## Your instructions
If a line in the entries below includes "text", pick it out and copy it.

++++++++++++++++++++

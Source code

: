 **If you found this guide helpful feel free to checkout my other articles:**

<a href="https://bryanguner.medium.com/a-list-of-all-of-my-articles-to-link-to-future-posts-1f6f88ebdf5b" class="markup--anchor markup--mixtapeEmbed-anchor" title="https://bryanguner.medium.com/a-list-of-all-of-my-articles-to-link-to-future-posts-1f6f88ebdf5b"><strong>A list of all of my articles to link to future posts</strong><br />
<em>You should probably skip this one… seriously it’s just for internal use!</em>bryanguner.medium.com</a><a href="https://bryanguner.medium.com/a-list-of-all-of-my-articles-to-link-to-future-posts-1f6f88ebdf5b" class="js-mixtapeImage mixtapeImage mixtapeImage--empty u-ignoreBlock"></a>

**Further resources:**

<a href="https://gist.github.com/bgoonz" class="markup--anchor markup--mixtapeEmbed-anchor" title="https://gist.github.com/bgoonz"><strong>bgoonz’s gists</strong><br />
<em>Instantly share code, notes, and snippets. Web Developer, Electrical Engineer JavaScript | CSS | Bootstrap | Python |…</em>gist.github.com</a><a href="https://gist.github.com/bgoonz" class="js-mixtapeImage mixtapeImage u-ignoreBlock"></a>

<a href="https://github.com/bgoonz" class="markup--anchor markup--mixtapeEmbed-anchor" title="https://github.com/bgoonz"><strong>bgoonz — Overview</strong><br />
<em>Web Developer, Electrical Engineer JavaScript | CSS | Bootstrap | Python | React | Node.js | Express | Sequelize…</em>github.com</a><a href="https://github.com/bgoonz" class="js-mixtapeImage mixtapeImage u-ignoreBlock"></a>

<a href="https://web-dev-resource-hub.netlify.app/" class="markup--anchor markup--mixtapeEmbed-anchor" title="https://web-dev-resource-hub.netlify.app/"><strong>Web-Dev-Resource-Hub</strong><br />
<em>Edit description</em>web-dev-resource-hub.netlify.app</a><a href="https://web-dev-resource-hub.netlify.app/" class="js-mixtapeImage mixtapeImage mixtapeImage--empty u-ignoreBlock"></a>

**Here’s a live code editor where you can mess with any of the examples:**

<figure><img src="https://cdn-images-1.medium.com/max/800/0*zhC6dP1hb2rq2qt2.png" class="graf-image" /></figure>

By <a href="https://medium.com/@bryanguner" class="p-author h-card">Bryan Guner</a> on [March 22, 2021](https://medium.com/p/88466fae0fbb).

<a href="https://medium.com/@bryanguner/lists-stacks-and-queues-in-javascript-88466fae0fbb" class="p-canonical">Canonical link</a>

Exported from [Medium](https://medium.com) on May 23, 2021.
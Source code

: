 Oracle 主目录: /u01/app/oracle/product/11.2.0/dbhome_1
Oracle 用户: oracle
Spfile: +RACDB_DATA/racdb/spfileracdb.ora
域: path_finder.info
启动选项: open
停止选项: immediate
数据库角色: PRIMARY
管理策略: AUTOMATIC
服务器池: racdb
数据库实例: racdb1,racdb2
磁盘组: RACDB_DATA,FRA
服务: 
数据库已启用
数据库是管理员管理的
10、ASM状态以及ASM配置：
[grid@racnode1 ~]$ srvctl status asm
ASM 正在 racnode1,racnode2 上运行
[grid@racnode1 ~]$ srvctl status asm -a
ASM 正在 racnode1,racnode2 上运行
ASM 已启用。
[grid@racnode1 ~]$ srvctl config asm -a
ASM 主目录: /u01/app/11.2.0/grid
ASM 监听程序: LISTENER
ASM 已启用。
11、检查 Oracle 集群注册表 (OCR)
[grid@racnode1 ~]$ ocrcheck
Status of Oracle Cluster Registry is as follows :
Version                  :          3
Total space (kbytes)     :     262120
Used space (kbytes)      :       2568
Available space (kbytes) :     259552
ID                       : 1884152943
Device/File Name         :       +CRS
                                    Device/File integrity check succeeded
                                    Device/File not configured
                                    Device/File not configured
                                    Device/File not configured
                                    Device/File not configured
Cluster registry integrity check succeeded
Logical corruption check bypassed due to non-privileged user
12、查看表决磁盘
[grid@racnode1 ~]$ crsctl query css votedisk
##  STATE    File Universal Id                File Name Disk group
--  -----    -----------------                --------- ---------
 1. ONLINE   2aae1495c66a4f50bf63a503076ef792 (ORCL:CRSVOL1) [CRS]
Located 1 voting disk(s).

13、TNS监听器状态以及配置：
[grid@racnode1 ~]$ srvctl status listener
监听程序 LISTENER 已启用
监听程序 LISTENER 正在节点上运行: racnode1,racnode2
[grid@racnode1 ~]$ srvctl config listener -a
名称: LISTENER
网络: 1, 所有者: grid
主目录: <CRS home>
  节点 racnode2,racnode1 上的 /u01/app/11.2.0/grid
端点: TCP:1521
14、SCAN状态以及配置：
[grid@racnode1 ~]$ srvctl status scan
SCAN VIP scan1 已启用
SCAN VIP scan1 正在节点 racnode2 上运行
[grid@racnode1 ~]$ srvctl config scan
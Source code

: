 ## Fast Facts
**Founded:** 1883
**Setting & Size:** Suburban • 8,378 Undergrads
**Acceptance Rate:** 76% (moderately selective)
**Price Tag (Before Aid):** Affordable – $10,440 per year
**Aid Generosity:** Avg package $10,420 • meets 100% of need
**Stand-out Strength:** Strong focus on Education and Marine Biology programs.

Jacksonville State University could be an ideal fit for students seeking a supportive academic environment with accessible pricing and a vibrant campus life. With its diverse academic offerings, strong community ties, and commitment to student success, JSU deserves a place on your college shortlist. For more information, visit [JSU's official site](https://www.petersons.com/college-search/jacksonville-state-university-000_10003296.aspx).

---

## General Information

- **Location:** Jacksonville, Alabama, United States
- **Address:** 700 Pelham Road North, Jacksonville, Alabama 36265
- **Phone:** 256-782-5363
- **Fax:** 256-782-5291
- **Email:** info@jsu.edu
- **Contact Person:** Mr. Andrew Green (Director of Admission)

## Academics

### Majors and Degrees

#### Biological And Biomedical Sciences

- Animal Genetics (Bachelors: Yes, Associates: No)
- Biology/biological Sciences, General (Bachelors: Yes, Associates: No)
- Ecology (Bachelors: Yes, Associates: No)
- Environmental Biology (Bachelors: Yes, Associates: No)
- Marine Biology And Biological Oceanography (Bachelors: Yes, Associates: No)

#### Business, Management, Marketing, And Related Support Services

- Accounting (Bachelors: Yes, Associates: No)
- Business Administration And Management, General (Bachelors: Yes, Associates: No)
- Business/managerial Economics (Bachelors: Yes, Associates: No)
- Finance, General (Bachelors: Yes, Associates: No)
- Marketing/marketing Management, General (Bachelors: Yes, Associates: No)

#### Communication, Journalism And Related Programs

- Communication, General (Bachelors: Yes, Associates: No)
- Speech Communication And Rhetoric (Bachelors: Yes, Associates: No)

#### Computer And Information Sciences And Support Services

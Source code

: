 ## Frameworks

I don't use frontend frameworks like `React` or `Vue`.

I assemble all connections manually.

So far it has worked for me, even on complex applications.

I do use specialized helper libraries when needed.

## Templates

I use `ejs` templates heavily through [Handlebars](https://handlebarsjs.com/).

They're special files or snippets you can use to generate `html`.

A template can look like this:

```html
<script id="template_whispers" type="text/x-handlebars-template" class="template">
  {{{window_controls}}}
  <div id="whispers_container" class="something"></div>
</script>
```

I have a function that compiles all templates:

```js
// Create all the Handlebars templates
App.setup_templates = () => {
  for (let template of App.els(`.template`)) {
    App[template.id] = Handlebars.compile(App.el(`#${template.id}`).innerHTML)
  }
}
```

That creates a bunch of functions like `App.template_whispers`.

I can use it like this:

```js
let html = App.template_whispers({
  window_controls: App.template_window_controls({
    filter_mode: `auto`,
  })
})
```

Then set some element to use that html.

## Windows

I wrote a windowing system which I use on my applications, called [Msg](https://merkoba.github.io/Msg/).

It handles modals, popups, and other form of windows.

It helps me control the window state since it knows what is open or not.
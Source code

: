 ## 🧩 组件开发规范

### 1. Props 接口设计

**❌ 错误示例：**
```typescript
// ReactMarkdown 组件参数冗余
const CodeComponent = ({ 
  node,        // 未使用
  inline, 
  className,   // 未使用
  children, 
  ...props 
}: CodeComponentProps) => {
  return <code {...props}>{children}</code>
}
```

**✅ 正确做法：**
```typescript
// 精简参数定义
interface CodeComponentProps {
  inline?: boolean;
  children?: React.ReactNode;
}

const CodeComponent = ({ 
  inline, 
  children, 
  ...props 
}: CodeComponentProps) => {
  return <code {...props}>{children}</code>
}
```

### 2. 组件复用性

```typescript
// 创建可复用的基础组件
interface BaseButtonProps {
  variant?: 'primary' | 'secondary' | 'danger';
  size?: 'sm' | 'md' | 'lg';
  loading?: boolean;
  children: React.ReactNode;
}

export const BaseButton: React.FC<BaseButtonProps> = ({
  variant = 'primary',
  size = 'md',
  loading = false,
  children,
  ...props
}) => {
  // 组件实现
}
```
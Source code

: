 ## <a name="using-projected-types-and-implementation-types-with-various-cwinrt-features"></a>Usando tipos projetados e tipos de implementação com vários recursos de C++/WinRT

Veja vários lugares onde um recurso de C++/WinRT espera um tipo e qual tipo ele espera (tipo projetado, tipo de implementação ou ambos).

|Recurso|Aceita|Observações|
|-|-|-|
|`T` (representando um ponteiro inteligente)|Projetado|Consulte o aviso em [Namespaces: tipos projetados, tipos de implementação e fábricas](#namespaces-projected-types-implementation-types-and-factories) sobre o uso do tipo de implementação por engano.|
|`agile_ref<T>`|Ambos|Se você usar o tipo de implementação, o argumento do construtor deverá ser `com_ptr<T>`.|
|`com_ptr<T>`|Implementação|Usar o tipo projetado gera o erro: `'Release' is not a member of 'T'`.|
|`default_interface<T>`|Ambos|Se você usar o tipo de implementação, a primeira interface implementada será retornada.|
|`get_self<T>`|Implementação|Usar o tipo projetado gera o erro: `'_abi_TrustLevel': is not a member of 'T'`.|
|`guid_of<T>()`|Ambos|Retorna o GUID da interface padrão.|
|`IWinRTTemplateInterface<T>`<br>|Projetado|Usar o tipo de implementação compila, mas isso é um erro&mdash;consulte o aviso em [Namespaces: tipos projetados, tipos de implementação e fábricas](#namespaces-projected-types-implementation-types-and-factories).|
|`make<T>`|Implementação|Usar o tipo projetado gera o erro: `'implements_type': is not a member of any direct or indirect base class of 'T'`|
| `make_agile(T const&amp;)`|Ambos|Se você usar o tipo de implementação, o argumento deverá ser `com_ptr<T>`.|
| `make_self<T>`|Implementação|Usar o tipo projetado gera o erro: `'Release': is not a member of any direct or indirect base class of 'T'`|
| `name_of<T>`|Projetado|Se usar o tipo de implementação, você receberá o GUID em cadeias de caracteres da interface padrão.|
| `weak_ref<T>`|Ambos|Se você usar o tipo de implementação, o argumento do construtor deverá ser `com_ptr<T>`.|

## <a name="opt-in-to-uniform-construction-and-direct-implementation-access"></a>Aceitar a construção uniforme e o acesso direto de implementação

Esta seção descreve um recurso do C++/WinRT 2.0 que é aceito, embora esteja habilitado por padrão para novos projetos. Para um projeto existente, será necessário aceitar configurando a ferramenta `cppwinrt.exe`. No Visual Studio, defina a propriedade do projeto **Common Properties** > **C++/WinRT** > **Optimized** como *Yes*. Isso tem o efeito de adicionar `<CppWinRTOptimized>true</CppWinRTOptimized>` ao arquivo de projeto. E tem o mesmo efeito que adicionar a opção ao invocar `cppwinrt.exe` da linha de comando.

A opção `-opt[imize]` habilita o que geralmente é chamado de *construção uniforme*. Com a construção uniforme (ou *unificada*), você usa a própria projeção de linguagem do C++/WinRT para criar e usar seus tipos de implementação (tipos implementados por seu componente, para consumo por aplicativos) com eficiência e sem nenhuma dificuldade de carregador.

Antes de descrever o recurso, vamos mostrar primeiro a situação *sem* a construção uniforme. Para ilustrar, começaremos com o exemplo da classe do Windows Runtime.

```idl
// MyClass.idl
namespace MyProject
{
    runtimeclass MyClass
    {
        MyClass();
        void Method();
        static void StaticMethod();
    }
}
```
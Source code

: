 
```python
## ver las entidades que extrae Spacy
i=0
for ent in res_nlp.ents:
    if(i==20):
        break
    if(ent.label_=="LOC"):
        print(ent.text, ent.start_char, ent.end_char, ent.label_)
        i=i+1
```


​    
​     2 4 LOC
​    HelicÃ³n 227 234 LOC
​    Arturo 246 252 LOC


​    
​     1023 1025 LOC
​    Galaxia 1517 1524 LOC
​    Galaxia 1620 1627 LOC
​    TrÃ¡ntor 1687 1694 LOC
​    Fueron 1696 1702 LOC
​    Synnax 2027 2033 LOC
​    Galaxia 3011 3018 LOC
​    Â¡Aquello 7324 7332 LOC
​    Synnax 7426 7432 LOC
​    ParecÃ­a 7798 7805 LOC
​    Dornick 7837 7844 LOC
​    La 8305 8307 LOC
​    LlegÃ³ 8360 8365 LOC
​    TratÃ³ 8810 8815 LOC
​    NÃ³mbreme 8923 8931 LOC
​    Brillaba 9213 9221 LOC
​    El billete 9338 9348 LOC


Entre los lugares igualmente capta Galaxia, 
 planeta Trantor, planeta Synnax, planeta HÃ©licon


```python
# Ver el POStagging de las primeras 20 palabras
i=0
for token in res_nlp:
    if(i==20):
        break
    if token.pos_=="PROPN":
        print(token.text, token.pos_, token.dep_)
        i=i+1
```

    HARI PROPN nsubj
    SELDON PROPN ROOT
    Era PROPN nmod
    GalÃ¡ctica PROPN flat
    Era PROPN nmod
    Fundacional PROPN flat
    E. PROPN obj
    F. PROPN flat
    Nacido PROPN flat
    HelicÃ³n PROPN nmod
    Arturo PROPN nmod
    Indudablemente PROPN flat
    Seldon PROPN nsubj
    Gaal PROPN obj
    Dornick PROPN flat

++++++++++++++++++++

## Task response
<script id="template_whispers" type="text/x-handlebars-template" class="template">
        print(ent.text, ent.start_char, ent.end_char, ent.label_)
        print(token.text, token.pos_, token.dep_)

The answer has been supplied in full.